Suriname

Swipe

De marrons

Vanaf het begin van de kolonie Suriname zijn slaven de plantage ontvlucht. Deze weglopers werden tegen het eind van de 18e eeuw marrons genoemd van het Spaanse cimarron waarmee ontsnapt vee werd aangeduid. De marrons konden gemakkelijk vluchten omdat de plantages veelal grensden aan het bos of moerasgebieden. Daarna kon stroomopwaarts het oerwoud ingetrokken worden, waar landbouwgronden en dorpen aangelegd werden. Bij gebrek aan levensmiddelen, munitie en vrouwen pleegden de marrons overvallen op plantages, soms met gewelddadige afloop.

Militaire expedities

De leiders van de marrons met welluidende namen als Jolicoeur, Baron en Boni werden spoedig beroemd en berucht.
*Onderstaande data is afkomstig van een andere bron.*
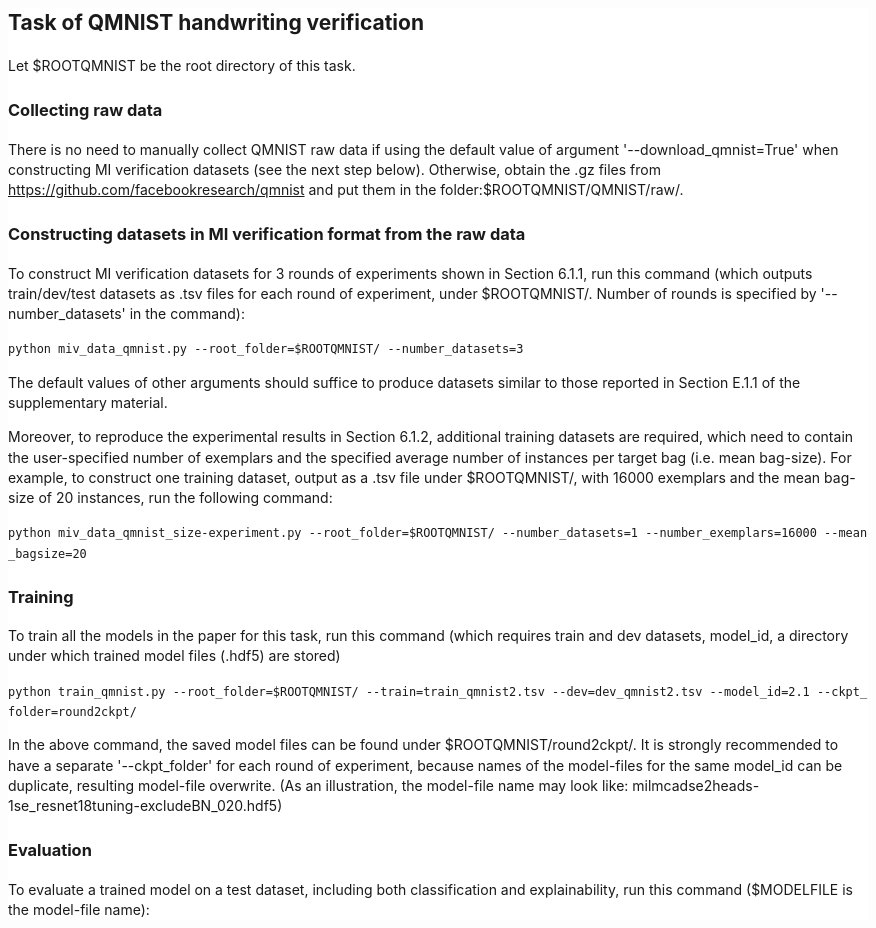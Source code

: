 

## Task of QMNIST handwriting verification

Let $ROOTQMNIST be the root directory of this task.

### Collecting raw data

There is no need to manually collect QMNIST raw data if using the default value of argument '--download_qmnist=True' when constructing MI verification datasets (see the next step below). Otherwise, obtain the .gz files from https://github.com/facebookresearch/qmnist and put them in the folder:$ROOTQMNIST/QMNIST/raw/.

### Constructing datasets in MI verification format from the raw data

To construct MI verification datasets for 3 rounds of experiments shown in Section 6.1.1, run this command (which outputs train/dev/test datasets as .tsv files for each round of experiment, under $ROOTQMNIST/. Number of rounds is specified by '--number_datasets' in the command):

```
python miv_data_qmnist.py --root_folder=$ROOTQMNIST/ --number_datasets=3
```

The default values of other arguments should suffice to produce datasets similar to those reported in Section E.1.1 of the supplementary material.

Moreover, to reproduce the experimental results in Section 6.1.2, additional training datasets are required, which need to contain the user-specified number of exemplars and the specified average number of instances per target bag (i.e. mean bag-size). For example, to construct one training dataset, output as a .tsv file under $ROOTQMNIST/, with 16000 exemplars and the mean bag-size of 20 instances, run the following command:

```
python miv_data_qmnist_size-experiment.py --root_folder=$ROOTQMNIST/ --number_datasets=1 --number_exemplars=16000 --mean_bagsize=20
```

### Training

To train all the models in the paper for this task, run this command (which requires train and dev datasets, model_id, a directory under which trained model files (.hdf5) are stored)

```
python train_qmnist.py --root_folder=$ROOTQMNIST/ --train=train_qmnist2.tsv --dev=dev_qmnist2.tsv --model_id=2.1 --ckpt_folder=round2ckpt/
```

In the above command, the saved model files can be found under $ROOTQMNIST/round2ckpt/. It is strongly recommended to have a separate '--ckpt_folder' for each round of experiment, because names of the model-files for the same model_id can be duplicate, resulting model-file overwrite. (As an illustration, the model-file name may look like: milmcadse2heads-1se_resnet18tuning-excludeBN_020.hdf5)

### Evaluation

To evaluate a trained model on a test dataset, including both classification and explainability, run this command ($MODELFILE is the model-file name):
Als tegenzet verhoogde het gouvernement de straffen op weglopen en loofde premies uit voor het terugbrengen van ontvluchte slaven. De premiejagers waren veelal indianen, die immers van oudsher in het binnenland woonden en de marrons als indringers van hun leefgebied zagen. Aan het begin van de 18e eeuw werden weglopers opgespoord door beroepsmilitairen, huurlingen die vaak niet veel ouder dan twintig jaar waren, in combinatie met een leger van slaven. De slaven werd als beloning voor hun medewerking de vrijheid voor ogen gehouden. De kosten van deze niet erg succesvolle militaire expedities liepen hoog op en moesten voornamelijk door de planters worden betaald. De beroepsmilitairen waren bovendien niet opgewassen tegen tropische ziekten waaronder malaria, en minder vertrouwd met het bos dan de marrons. Vanaf 1760 kwamen langzaam vredesverdragen op gang naar voorbeeld van Engelse ervaringen op Jamaica. De marrons met wie vrede was gesloten, werden voortaan bosnegers genoemd.